Map showing movement of youths between provinces and from town to country. Published as part of a report to the British Foreign and Commonwealth Office titled ‘Movement of Population in China’, published September 1967. Catalogue ref: FO 1110/2318
Transcript
MAP B
[Arrow]: Movement of youth from one province to another.
[Asterisk]: Provinces where youth have been sent from town to country.
Map description
Map of China with arrows going between different cities and provinces.
Arrows go from:
- Shanghai to Urumchi (Xinjiang).
- Anhui to Xinjiang.
- Wuhan (Hubei) to Xinjiang.
- Beijing to Hohhot (Inner Mongolia).
- Beijing to Ningxia.
- Beijing to Tibet.
- Shandong to Lhasa (Tibet).
- Guangzhou to Tibet.
- Guangzhou to Hainan.
- Chengdu (Sichuan) to Yunnan.
- Fukien to Guangxi.
- Between Heilongjiang and Shanxi.
Provinces labelled with an asterisk:
- Fujian
- Guangdong
- Guangxi
- Hebei
- Heilongjiang
- Henan
- Hubei
- Hunan
- Inner Mongolia
- Jiangsu
- Jiangxi
- Jilin
- Liaoning
- Shandong
- Shanxi
- Shaanxi
- Sichuan
- Zhejiang
Look at sources 2a-c, which all relate to the movement of young people in China from towns and cities into the countryside to do manual labour. This is known as the ‘Down to the Countryside Movement’.

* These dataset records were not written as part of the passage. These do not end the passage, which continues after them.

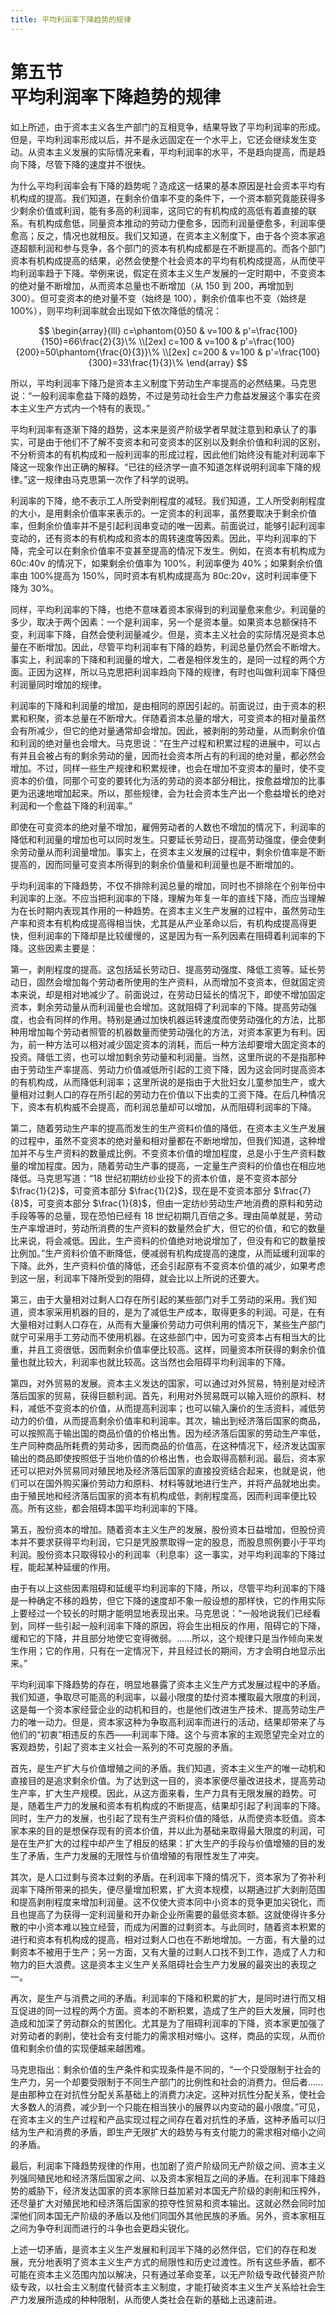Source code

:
 ```yaml
---
title: 平均利润率下降趋势的规律
---
```


# 第五节<br>**平均利润率&zwnj;下降趋势的规律**

如上所述，由于资本主义各生产部门的互相竞争，结果导致了平均利润率的形成。但是，平均利润率形成以后，并不是永远固定在一个水平上，它还会继续发生变动。从资本主义发展的实际情况来看，平均利润率的水平，不是趋向提高，而是趋向下降，尽管下降的速度并不很快。

为什么平均利润率会有下降的趋势呢？造成这一结果的基本原因是社会资本平均有机构成的提高。我们知道，在剩余价值率不变的条件下，一个资本额究竟能获得多少剩余价值或利润，能有多高的利润率，这同它的有机构成的高低有着直接的联系。有机构成愈低，同量资本推动的劳动力便愈多，因而利润量便愈多，利润率便愈高；反之，情况也就相反。我们又知道，在资本主义制度下，由于各个资本家追逐超额利润和参与竞争，各个部门的资本有机构成都是在不断提高的。而各个部门资本有机构成提高的结果，必然会使整个社会资本的平均有机构成提高，从而使平均利润率趋于下降。举例来说，假定在资本主义生产发展的一定时期中，不变资本的绝对量不断增加，从而资本总量也不断增加（从 150 到 200，再增加到 300）。但可变资本的绝对量不变（始终是 100），剩余价值率也不变（始终是 100%），则平均利润率就会出现如下依次降低的情况：

$$
\begin{array}{lll}
c=\phantom{0}50 & v=100 & p'=\frac{100}{150}=66\frac{2}{3}\% \\[2ex]
c=100 & v=100 & p'=\frac{100}{200}=50\phantom{\frac{0}{3}}\% \\[2ex]
c=200 & v=100 & p'=\frac{100}{300}=33\frac{1}{3}\%
\end{array}
$$

所以，平均利润率下降乃是资本主义制度下劳动生产率提高的必然结果。马克思说：“一般利润率愈益下降的趋势，不过是劳动社会生产力愈益发展这个事实在资本主义生产方式内一个特有的表现。”

平均利润率有逐渐下降的趋势，这本来是资产阶级学者早就注意到和承认了的事实，可是由于他们不了解不变资本和可变资本的区别以及剩余价值和利润的区别，不分析资本的有机构成和一般利润率的形成过程，因此他们始终没有能对利润率下降这一现象作出正确的解释。“已往的经济学一直不知道怎样说明利润率下降的规律。”这一规律由马克思第一次作了科学的说明。

利润率的下降，绝不表示工人所受剥削程度的减轻。我们知道，工人所受剥削程度的大小，是用剩余价值率来表示的。一定资本的利润率，虽然要取决于剩余价值率，但剩余价值率并不是引起利润串变动的唯一因素。前面说过，能够引起利润率变动的，还有资本的有机构成和资本的周转速度等因素。因此，平均利润率的下降，完全可以在剩余价值率不变甚至提高的情况下发生。例如，在资本有机构成为 60c:40v 的情况下，如果剩余价值率为 100%，利润率便为 40%；如果剩余价值率由 100%提高为 150%，同时资本有机构成提高为 80c:20v，这时利润率便下降为 30%。

同样，平均利润率的下降，也绝不意味着资本家得到的利润量愈来愈少。利润量的多少，取决于两个因素：一个是利润率，另一个是资本量。如果资本总额保持不变，利润率下降，自然会使利润量减少。但是，资本主义社会的实际情况是资本总量在不断增加。因此，尽管平均利润率有下降的趋势，利润总量仍然会不断增大。事实上，利润率的下降和利润量的增大，二者是相伴发生的，是同一过程的两个方面。正因为这样，所以马克思把利润率趋向下降的规律，有时也叫做利润率下降但利润量同时增加的规律。

利润率的下降和利润量的增加，是由相同的原因引起的。前面说过，由于资本的积累和积聚，资本总量在不断增大。伴随着资本总量的增大，可变资本的相对量虽然会有所减少，但它的绝对量通常却会增加。因此，被剥削的劳动量，从而剩余价值和利润的绝对量也会增大。马克思说：“在生产过程和积累过程的进展中，可以占有并且会被占有的剩余劳动的量，因而社会资本所占有的利润的绝对量，都必然会增加。不过，同样一些生产规律和积累规律，也会在增加不变资本的量时，使不变资本的价值，同那个可变的要转化为活的劳动的资本部分相比，按愈益增加的比事更为迅速地增加起来。所以，那些规律，会为社会资本生产出一个愈益增长的绝对利润和一个愈益下降的利润率。”

即使在可变资本的绝对量不增加，雇佣劳动者的人数也不增加的情况下，利润率的降低和利润量的增加也可以同时发生。只要延长劳动日，提高劳动强度，便会使剩余劳动量从而利润量增加。事实上，在资本主义发展的过程中，剩余价值率是不断提高的，因而同量可变资本所得到的剩余价值量和利润量也是不断增加的。

乎均利润率的下降趋势，不仅不排除利润总量的增加，同时也不排除在个别年份中利润率的上涨。不应当把利润率的下降，理解为年复一年的直线下降，而应当理解为在长时期内表现其作用的一种趋势。在资本主义生产发展的过程中，虽然劳动生产率和资本有机构成提高得相当快，尤其是从产业革命以后，有机构成提高得更快，但利润率的下降却是比较缓慢的，这是因为有一系列因素在阻碍着利润率的下降。这些因素主要是：

第一，剥削程度的提高。这包括延长劳动日、提高劳动强度、降低工资等。延长劳动日，固然会增加每个劳动者所使用的生产资料，从而增加不变资本，但就固定资本来说，却是相对地减少了。前面说过，在劳动日延长的情况下，即使不增加固定资本，剩余劳动量从而利润量也会增加。这就阻碍了利润率的下降。提高劳动强度，也会有同样的作用。特别是通过加快机器运转速度而使劳动强化的方法，比那种用增加每个劳动者照管的机器数量而使劳动强化的方法，对资本家更为有利。因为，前一种方法可以相对减少固定资本的消耗，而后一种方法却要增大固定资本的投资。降低工资，也可以增加剩余劳动量和利润量。当然，这里所说的不是指那种由于劳动生产率提高、劳动力价值减低所引起的工资下降，因为这会同时提高资本的有机构成，从而降低利润率；这里所说的是指由于大批妇女儿童参加生产，或大量相对过剩人口的存在所引起的劳动力在价值以下出卖的工资下降。在后几种情况下，资本有机构威不会提高，而利润总量却可以增加，从而阻碍利润率的下降。

第二，随着劳动生产率的提高而发生的生产资料价值的降低，在资本主义生产发展的过程中，虽然不变资本的绝对量和相对量都在不断地增加，但我们知道，这种增加并不与生产资料的数量成比例。不变资本价值的增加程度，总是小于生产资料数量的增加程度。因为，随着劳动生产事的提高，一定量生产资料的价值也在相应地降低。马克思写道：“18 世纪初期纺纱业投下的资本价值，是不变资本部分 $\frac{1}{2}$，可变资本部分 $\frac{1}{2}$，现在是不变资本部分 $\frac{7}{8}$，可变资本部分 $\frac{1}{8}$，但由一定纺纱劳动生产地消费的原料和劳动手段等等的总量，现在恐怕已经有 18 世纪初期几百倍之多。理由简单就是，劳动生产率增进时，劳动所消费的生产资料的数量然会扩大，但它的价值，和它的数量比来说，将会减低。因此，生产资料的价值绝对地说增加了，但没有和它的数量按比例加。”生产资料价值不断降低，便减弱有机构成提高的速度，从而延缓利润率的下降。此外，生产资料价值的降低，还会引起原有不变资本价值的减少，如果考虑到这一层，利润率下降所受到的阻碍，就会比以上所说的还要大。

第三，由于大量相对过剩人口存在所引起的某些部门对手工劳动的采用。我们知道，资本家采用机器的目的，是为了减低生产成本，取得更多的利润。可是，在有大量相对过剩人口存在，从而有大量廉价劳动力可供利用的情况下，某些生产部门就宁可采用手工劳动而不使用机器。在这些部门中，因为可变资本占有相当大的比重，并且工资很低，因而剩余价值率便比较高。这样，同量资本所获得的剩余价值量也就比较大，利润率也就比较高。这当然也会阻碍平均利润率的下降。

第四，对外贸易的发展。资本主义发达的国家，可以通过对外贸易，特别是对经济落后国家的贸易，获得巨额利润。首先，利用对外贸易既可以输入班价的原料、材料，减低不变资本的价值，从而提高利润率；也可以输入廉价的生活资料，减低劳动力的价值，从而提高剩余价值率和利润率。其次，输出到经济落后国家的商品，可以按照高于输出国的商品价值的价格出售。因为经济落后国家的劳动生产率低，生产同种商品所耗费的劳动多，因而商品的价值高，在这种情况下，经济发达国家输出的商品即使按照低于当地价值的价格出售，也会取得高额利润。最后，资本家还可以把对外贸易同对殖民地及经济落后国家的直接投资结合起来，也就是说，他们可以在国外购买廉价劳动力和原料、材料等就地进行生产，并将产品就地出卖。由于殖民地和经济落后国家的资本有机构成低，剥削程度高，因而利润率便比较高。所有这些，都会阻碍本国平均利润率的下降。

第五，股份资本的增加。随着资本主义生产的发展，股份资本日益增加，但股份资本并不要求获得平均利润，它只是凭股票取得一定的股息，而股息照例要小于平均利润。股份资本只取得较小的利润率（利息率）这一事实，对平均利润率的下降过程，能起某种延缓的作用。

由于有以上这些因素阻碍和延缓平均利润率的下降，所以，尽管平均利润率的下降是一种确定不移的趋势，但它下降的速度却不象一般设想的那样快，它的作用实际上要经过一个较长的时期才能明显地表现出来。马克思说：“一般地说我们已经看到，同样一些引起一般利润率下降的原因，将会生出相反的作用，阻碍它的下降，缓和它的下降，并且部分地使它变得微弱。……所以，这个规律只是当作倾向来发生作用；它的作用，只有在一定情况下，并且经过长的期间，方才会明白地显示出来。”

平均利润率下降趋势的存在，明显地暴露了资本主义生产方式发展过程中的矛盾。我们知道，争取尽可能高的利润率，以最小限度的垫付资本攫取最大限度的利润，这是每一个资本家经营企业的动机和目的，也是他们改进生产技术、提高劳动生产力的唯一动力。但是，资本家这种为争取高利润率而进行的活动，结果却带来了与他们的“初衷”相违反的东西——利润率下降。这个与资本家的主观愿望完全对立的客观趋势，引起了资本主义社会一系列的不可克服的矛盾。

首先，是生产扩大与价值增殖之间的矛盾。我们知道，资本主义生产的唯一动机和直接目的是追求剩余价值。为了达到这一目的，资本家便尽量改进技术，提高劳动生产率，扩大生产规模。因此，从这方面来看，生产力具有无限发展的趋势。可是，随着生产力的发展和资本有机构成的不断提高，结果却引起了利润率的下降。同时，生产力的发展，也引起了现有生产资料价值的降低，从而使资本贬值。资本家本来的目的是想保存现有的资本价值，并以此为基础来取得最大限度的利润，可是在生产扩大的过程中却产生了相反的结果：扩大生产的手段与价值增殖的目的发生了矛盾，生产力发展的无限性与价值增殖的有限性发生了冲突。

其次，是人口过剩与资本过剩的矛盾。在利润率下降的情况下，资本家为了弥补利润率下降所带来的损失，便尽量增加积累，扩大资本规模，以期通过扩大剥削范围和提高剥削程度来增加利润量。这不仅使大资本同中小资本的竞争更加尖锐化，而且也提高了为获得一定利润量和开办新企业所需要的最低资本额。这就使得许多分散的中小资本难以独立经营，而成为闲置的过剩资本。与此同时，随着资本积累的进行和资本有机构成的提高，相对过剩人口也在不断地增加。一方面，有大量的过剩资本不被用于生产；另一方面，又有大量的过剩人口找不到工作，造成了人力和物力的巨大浪费。这是资本主义生产关系阻碍社会生产力发展的最突出的表现之一。

再次，是生产与消费之间的矛盾。利润率的下降和积累的扩大，是同时进行而又相互促进的同一过程的两个方面。资本的不断积累，造成了生产的巨大发展，同时也造成和加深了劳动群众的贫困化。尤其是为了阻碍利润率的下降，资本家更加强了对劳动者的剥削，使社会有支付能力的需求相对缩小。这样，商品的实现，从而价值和剩余价值的实现便越来越困难。

马克思指出：剩余价值的生产条件和实现条件是不同的，“一个只受限制于社会的生产力，另一个却要受限制于不同生产部门的比例性和社会的消费力。但后者……是由那种立在对抗性分配关系基础上的消费力决定。这种对抗性分配关系，使社会大多数人的消费，减少到一个只能在相当狭小的展界以内变动的最小限度。”可见，在资本主义的生产过程和产品实现过程之间存在着对抗性的矛盾，这种矛盾可以归结为生产和消费的矛盾，即生产无限扩大的趋势与有支付能力的需求相对缩小之间的矛盾。

最后，利润率下降趋势规律的作用，也加剧了资产阶级同无产阶级之间、资本主义列强同殖民地和经济落后国家之间、以及资本家相互之间的矛盾。在利润率下降趋势的威胁下，经济发达国家的资本家除日益加紧对本国无产阶级的剥削和压榨外，还尽量扩大对殖民地和经济落后国家的掠夺性贸易和资本输出。这就必然会同时加深他们同本国无产阶级的矛盾以及他们同国外其他民族的矛盾。另外，资本家相互之间为争夺利润而进行的斗争也会更趋尖锐化。

上述一切矛盾，是资本主义生产发展和利润半下降的必然伴侣，它们的存在和发展，充分地表明了资本主义生产方式的局限性和历史过渡性。所有这些矛盾，都不可能在资本主义范围内加以解决，只有通过革命变革，以无产阶级专政代替资产阶级专政，以社会主义制度代替资本主义制度，才能打破资本主义生产关系给社会生产力发展所造成的种种限制，从而使人类社会在新的基础上迅速前进。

- Look at Source 2a. What percentage of China’s provinces had youths move from towns to the countryside?
- How far did young people generally have to go when moving from one province to another? (You see the distances using online map distance calculators.)
- How would you feel if you had to move that far?
- Look at Source 2b. Why did Mao believe that young people had to go into the countryside?
- Look at Source 2c. What did people living in the countryside think about Mao’s policies? Name at least three complaints that they had.
- What consequences do you think the Down to the Countryside Movement would have had?